In Italia la nuova legge di bilancio introduce interessanti novità rispetto all’imposizione fiscale su società e imprese individuali.

Per le società di capitale (società per azioni e società a responsabilità limitata), gli utili continueranno ad essere assoggettati all’IRES (Imposta sul reddito delle società), che è un’imposta proporzionale sull’utile netto della società. Tale utile viene calcolato sulla base del bilancio consuntivo redatto a norma del codice civile italiano e secondo le modifiche prescritte nel TUIR (Testo Unico delle Imposte sui Redditi).

Inoltre, l’IRES, che dal 2008 era fissata al 27,5% degli utili, da gennaio 2017 viene ridotta al 24%, in linea con una tendenza all’alleggerimento dell’imposizione fiscale a carico delle società italiane, che consenta maggiori investimenti: si tenga ad esempio conto del fatto che all’epoca della sua introduzione nel 2004 l’IRES era pari al 33%; sicché ora la riduzione è complessivamente del 9%.

Quanto alle società di persone e agli imprenditori individuali, il reddito d’impresa è stato sempre tassato con l’IRPEF (Imposta sul Reddito delle Persone Fisiche). Nel caso di impresa collettiva, il reddito d’impresa verrà considerato pro quota quale reddito della singola persona fisica del socio. Da gennaio è stata introdotta un’imposta alternativa per tali redditi, di nome IRI (Imposta sul Reddito Imprenditoriale).

La nuova IRI consente ad imprenditori individuali e imprese collettive di differenziare la tassazione del reddito d’impresa dal reddito personale sicché solo il secondo sarà assoggettato all’IRPEF. E se l’IRPEF è un’imposta ad aliquota progressiva, ossia un’imposta la cui aliquota aumenta in progressione con l’aumento della base imponibile (ciò significa che ai redditi più bassi viene applicata una aliquota più bassa che rispetto ai redditi più alti), la nuova IRI invece resta fissa al 24% (come per l’IRES) e si applica invariabilmente ad ogni reddito. Ed è bene notare che l’aliquota IRPEF è generalmente assai più elevata che l’aliquota IRES e IRI, oscillando dal 23% al 43%.

Va comunque chiarito che la nuova IRI si applicherà esclusivamente agli utili che rimarranno investiti ai fini d’impresa e non agli utili distribuiti tra i soci a scopi personali.

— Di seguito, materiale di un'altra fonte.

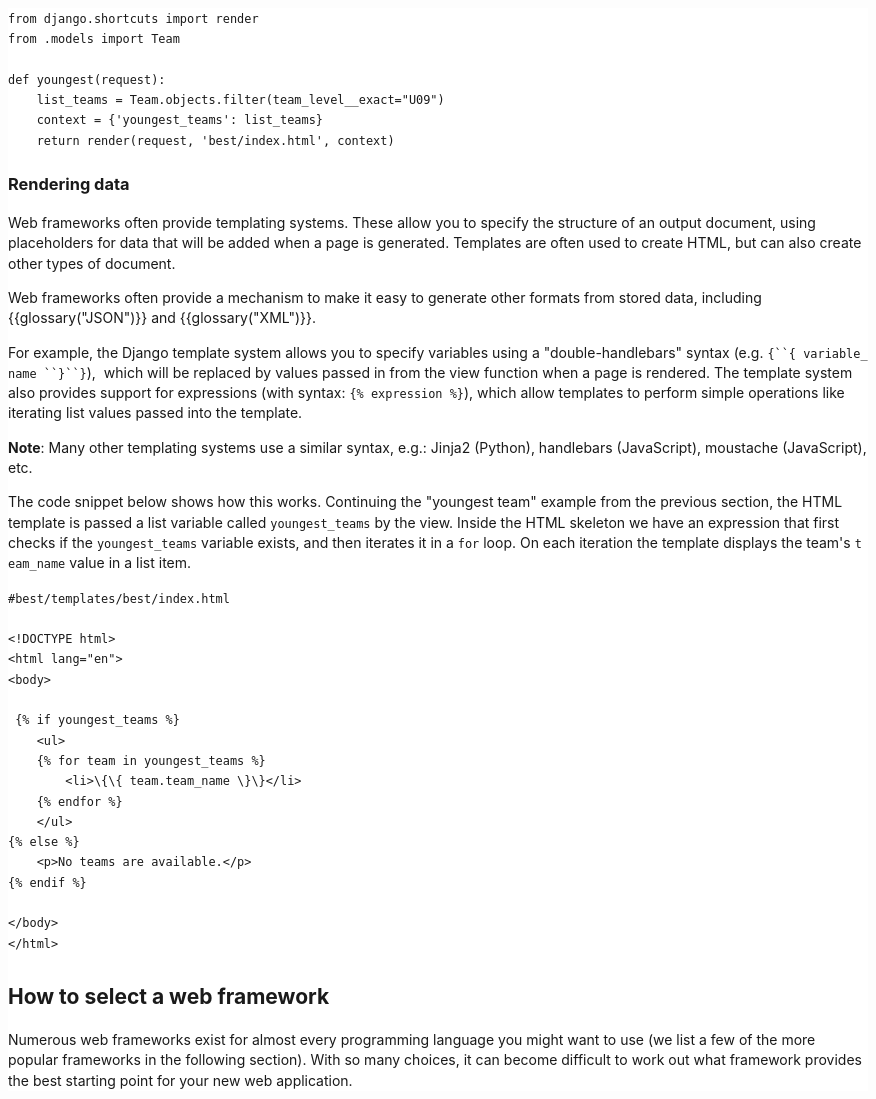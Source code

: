     from django.shortcuts import render
    from .models import Team

    def youngest(request):
        list_teams = Team.objects.filter(team_level__exact="U09")
        context = {'youngest_teams': list_teams}
        return render(request, 'best/index.html', context)

### Rendering data

Web frameworks often provide templating systems. These allow you to specify the structure of an output document, using placeholders for data that will be added when a page is generated. Templates are often used to create HTML, but can also create other types of document.

Web frameworks often provide a mechanism to make it easy to generate other formats from stored data, including {{glossary("JSON")}} and {{glossary("XML")}}.

For example, the Django template system allows you to specify variables using a "double-handlebars" syntax (e.g. `{``{ variable_name ``}``}`),  which will be replaced by values passed in from the view function when a page is rendered. The template system also provides support for expressions (with syntax: `{% expression %}`), which allow templates to perform simple operations like iterating list values passed into the template.

**Note**: Many other templating systems use a similar syntax, e.g.: Jinja2 (Python), handlebars (JavaScript), moustache (JavaScript), etc.

The code snippet below shows how this works. Continuing the "youngest team" example from the previous section, the HTML template is passed a list variable called `youngest_teams` by the view. Inside the HTML skeleton we have an expression that first checks if the `youngest_teams` variable exists, and then iterates it in a `for` loop. On each iteration the template displays the team's `team_name` value in a list item.

    #best/templates/best/index.html

    <!DOCTYPE html>
    <html lang="en">
    <body>

     {% if youngest_teams %}
        <ul>
        {% for team in youngest_teams %}
            <li>\{\{ team.team_name \}\}</li>
        {% endfor %}
        </ul>
    {% else %}
        <p>No teams are available.</p>
    {% endif %}

    </body>
    </html>

How to select a web framework
-----------------------------

Numerous web frameworks exist for almost every programming language you might want to use (we list a few of the more popular frameworks in the following section). With so many choices, it can become difficult to work out what framework provides the best starting point for your new web application. 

La nuova politica fiscale italiana in ogni modo sgrava l’imposizione fiscale a carico delle società di capitali e delle società a responsabilità limitata e consente ad imprenditori individuali e ad imprese collettive di scegliere un’imposta opzionale e alternativa che rende possibile all’imprenditore la decisione di reinvestire gli utili a beneficio della sua impresa.